SIMPLE 401K PLAN ROLLOVERS

  • Moving 401k and other retirement plans from prior employers is a common ongoing occurrence.

  • Once individuals become aware of the advantages associated with enhanced performance, better and more complete investment choices, unrestricted and cost free exchanges between funds and perhaps even a death benefit to heirs the decision to move frequently makes good economic sense.

  • Generally, when one leaves the employ of a company with a 401k one has the option to roll their 401k pension plans into the new company's plans, if available, or into a personal IRA or a Rollover IRA.

  • Frequently, the choice is made to roll into an IRA because of the flexibility and vast array of individual choices available

  • Once in an IRA, the participant is therefore not relegated to the investment choices offered by the company or not-for-profit organization, nor, is the participant subject to any potential future restrictions imposed by the new employer, if any.

  • Once in an IRA, the participant is permitted to move the plan for whatever reason to other investments within his/her IRA as desired.

  • Retirement plans can be readily rolled from mutual funds to variable annuities or from variable annuities to mutual funds. Or from one mutual fund complex to another fund, or from one annuity to another. Sales charges might or might not apply.

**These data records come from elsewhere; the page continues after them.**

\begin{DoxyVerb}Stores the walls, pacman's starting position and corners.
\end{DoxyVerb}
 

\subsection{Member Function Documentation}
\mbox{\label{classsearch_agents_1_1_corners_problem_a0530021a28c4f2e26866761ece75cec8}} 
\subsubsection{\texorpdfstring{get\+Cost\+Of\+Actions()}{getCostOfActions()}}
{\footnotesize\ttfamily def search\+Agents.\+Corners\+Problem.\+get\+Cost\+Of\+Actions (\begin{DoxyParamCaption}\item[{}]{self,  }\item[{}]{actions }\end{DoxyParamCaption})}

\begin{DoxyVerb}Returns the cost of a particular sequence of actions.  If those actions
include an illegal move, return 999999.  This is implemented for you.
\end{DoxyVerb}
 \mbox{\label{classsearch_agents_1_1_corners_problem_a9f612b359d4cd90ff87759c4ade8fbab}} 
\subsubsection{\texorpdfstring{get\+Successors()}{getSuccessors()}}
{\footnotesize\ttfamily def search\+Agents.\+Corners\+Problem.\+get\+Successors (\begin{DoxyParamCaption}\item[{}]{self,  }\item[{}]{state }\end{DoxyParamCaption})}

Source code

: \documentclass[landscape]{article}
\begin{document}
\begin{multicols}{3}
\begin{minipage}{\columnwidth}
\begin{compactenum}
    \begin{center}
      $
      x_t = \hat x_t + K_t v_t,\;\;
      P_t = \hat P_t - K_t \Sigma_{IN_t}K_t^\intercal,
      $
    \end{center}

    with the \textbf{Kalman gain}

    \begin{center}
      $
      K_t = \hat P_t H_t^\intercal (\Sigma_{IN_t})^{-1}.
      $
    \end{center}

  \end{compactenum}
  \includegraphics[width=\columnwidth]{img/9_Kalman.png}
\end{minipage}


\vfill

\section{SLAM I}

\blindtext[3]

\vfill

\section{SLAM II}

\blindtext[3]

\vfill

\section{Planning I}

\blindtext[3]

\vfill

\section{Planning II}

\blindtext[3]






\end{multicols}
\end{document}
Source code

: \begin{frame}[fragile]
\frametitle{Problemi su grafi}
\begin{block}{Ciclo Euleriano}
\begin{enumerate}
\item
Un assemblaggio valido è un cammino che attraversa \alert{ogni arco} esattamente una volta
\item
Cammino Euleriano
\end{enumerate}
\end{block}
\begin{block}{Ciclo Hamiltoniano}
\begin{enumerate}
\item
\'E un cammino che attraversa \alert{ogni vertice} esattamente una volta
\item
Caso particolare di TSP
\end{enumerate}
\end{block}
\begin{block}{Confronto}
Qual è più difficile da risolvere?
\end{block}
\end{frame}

  • There are a number of considerations regarding these rollovers and proper selection of the proper mutual fund or variable annuity funding family is of importance.

  • All Mutual Funds, Variable Annuities and Variable Life Insurance policies are offered by prospectus ONLY. For complete information including charges and expenses obtain a prospectus, and read it carefully before you invest. Mutual Fund, Variable Annuity and Variable Life prospectuses are available directly from the issuing companies when product information is requested, and in some cases, they can be downloaded directly on the issuing company's internet website. The tax deferral characteristic associated with variable annuities is not needed when used in an account that is by definition tax deferred (retirement accounts) and according to some sources variable annuities generally have higher fees and internal expenses than mutual funds. Systematic and dollar cost averaging within Mutual Funds, Variable Annuities and Variable Life insurance policies does not assure a profit and does not protect against loss in declining markets. It involves continuous investment in securities regardless of fluctuating prices and the investor should consider his or her financial ability to continue purchases through periods of low price levels. Investing in stocks, bonds, mutual funds and variable annuities does not guarantee a profit. All of these investments can lose money. Stocks, bonds, mutual funds and variable annuities are not FDIC insured.